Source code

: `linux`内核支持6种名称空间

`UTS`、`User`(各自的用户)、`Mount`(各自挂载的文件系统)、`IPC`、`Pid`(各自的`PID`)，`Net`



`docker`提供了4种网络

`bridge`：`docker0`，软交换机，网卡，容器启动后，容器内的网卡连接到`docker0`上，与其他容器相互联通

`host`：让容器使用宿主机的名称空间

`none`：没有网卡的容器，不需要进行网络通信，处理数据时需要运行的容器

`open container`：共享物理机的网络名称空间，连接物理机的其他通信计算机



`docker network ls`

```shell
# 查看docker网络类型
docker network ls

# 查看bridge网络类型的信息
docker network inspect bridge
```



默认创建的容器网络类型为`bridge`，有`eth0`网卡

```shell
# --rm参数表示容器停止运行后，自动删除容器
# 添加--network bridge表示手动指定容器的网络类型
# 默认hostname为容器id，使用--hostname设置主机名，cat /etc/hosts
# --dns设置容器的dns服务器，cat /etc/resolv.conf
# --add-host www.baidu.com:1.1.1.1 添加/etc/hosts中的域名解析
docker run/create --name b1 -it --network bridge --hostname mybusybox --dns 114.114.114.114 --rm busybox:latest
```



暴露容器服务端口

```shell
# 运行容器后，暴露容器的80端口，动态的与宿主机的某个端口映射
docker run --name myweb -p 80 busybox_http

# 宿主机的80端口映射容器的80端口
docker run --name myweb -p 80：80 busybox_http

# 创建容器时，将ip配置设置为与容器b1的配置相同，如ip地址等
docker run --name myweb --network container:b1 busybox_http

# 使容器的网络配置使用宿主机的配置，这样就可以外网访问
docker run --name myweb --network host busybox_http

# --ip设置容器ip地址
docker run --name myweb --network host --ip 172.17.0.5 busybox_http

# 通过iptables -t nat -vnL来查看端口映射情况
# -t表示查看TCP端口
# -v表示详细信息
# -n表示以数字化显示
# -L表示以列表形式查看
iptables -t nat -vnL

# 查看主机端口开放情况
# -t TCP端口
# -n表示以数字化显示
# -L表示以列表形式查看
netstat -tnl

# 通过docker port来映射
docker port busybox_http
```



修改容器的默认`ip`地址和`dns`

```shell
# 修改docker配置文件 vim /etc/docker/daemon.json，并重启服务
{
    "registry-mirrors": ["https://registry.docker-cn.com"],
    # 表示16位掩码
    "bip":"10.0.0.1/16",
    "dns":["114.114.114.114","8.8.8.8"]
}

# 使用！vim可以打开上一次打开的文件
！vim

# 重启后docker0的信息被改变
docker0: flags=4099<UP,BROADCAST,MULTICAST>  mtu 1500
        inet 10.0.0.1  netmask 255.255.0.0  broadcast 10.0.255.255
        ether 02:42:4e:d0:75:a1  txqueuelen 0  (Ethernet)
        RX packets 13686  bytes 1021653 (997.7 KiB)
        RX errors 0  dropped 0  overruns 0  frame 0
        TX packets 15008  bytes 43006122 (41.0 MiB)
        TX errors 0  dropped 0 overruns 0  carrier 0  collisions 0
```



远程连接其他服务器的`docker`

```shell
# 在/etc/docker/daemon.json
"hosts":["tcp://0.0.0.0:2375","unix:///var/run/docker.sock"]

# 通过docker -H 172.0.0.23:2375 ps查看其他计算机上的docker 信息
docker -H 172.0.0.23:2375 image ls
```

══════════

> WORK TO BE COMPLETED
From the records above, pull every line that has the string "packets" and copy it.

> RESULT
        RX packets 13686  bytes 1021653 (997.7 KiB)
        TX packets 15008  bytes 43006122 (41.0 MiB)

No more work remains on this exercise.